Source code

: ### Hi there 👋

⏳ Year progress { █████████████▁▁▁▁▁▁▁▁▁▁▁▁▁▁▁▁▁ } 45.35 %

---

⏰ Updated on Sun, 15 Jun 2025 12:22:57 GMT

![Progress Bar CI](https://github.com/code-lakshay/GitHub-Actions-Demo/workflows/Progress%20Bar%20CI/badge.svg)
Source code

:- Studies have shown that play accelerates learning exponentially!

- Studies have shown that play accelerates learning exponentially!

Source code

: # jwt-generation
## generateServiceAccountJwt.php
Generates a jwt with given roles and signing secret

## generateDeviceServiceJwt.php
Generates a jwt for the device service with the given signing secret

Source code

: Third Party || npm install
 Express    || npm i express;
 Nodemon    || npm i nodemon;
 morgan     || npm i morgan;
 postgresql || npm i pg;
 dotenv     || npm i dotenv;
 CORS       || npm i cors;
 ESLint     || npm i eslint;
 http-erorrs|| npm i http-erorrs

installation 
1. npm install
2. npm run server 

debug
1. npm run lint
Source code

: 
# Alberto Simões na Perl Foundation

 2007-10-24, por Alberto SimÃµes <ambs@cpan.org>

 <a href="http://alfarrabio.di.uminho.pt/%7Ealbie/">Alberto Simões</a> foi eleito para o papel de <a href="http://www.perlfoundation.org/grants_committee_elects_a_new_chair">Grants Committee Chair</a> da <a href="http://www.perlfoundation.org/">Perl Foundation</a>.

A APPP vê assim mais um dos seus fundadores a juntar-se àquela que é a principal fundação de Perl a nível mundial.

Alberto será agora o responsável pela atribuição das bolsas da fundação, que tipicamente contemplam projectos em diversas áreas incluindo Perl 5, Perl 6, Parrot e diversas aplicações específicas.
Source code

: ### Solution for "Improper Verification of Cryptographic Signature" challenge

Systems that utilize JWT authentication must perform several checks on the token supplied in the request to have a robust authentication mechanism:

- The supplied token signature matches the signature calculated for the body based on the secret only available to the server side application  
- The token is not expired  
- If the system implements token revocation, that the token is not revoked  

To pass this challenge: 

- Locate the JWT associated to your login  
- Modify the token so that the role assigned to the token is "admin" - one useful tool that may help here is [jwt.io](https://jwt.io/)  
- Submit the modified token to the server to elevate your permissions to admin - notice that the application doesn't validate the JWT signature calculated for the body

- _YOUR INSTRUCTIONS_
Say every entry again, exactly as it reads.

- _EXPECTED OUTPUT_
Source code

: ### Hi there 👋

⏳ Year progress { █████████████▁▁▁▁▁▁▁▁▁▁▁▁▁▁▁▁▁ } 45.35 %

---

⏰ Updated on Sun, 15 Jun 2025 12:22:57 GMT

![Progress Bar CI](https://github.com/code-lakshay/GitHub-Actions-Demo/workflows/Progress%20Bar%20CI/badge.svg)
Source code

:- Studies have shown that play accelerates learning exponentially!

- Studies have shown that play accelerates learning exponentially!

Source code

: # jwt-generation
## generateServiceAccountJwt.php
Generates a jwt with given roles and signing secret

## generateDeviceServiceJwt.php
Generates a jwt for the device service with the given signing secret

Source code

: Third Party || npm install
 Express    || npm i express;
 Nodemon    || npm i nodemon;
 morgan     || npm i morgan;
 postgresql || npm i pg;
 dotenv     || npm i dotenv;
 CORS       || npm i cors;
 ESLint     || npm i eslint;
 http-erorrs|| npm i http-erorrs

installation 
1. npm install
2. npm run server 

debug
1. npm run lint
Source code

: 
# Alberto Simões na Perl Foundation

 2007-10-24, por Alberto SimÃµes <ambs@cpan.org>

 <a href="http://alfarrabio.di.uminho.pt/%7Ealbie/">Alberto Simões</a> foi eleito para o papel de <a href="http://www.perlfoundation.org/grants_committee_elects_a_new_chair">Grants Committee Chair</a> da <a href="http://www.perlfoundation.org/">Perl Foundation</a>.

A APPP vê assim mais um dos seus fundadores a juntar-se àquela que é a principal fundação de Perl a nível mundial.

Alberto será agora o responsável pela atribuição das bolsas da fundação, que tipicamente contemplam projectos em diversas áreas incluindo Perl 5, Perl 6, Parrot e diversas aplicações específicas.
Source code

: ### Solution for "Improper Verification of Cryptographic Signature" challenge

Systems that utilize JWT authentication must perform several checks on the token supplied in the request to have a robust authentication mechanism:

- The supplied token signature matches the signature calculated for the body based on the secret only available to the server side application  
- The token is not expired  
- If the system implements token revocation, that the token is not revoked  

To pass this challenge: 

- Locate the JWT associated to your login  
- Modify the token so that the role assigned to the token is "admin" - one useful tool that may help here is [jwt.io](https://jwt.io/)  
- Submit the modified token to the server to elevate your permissions to admin - notice that the application doesn't validate the JWT signature calculated for the body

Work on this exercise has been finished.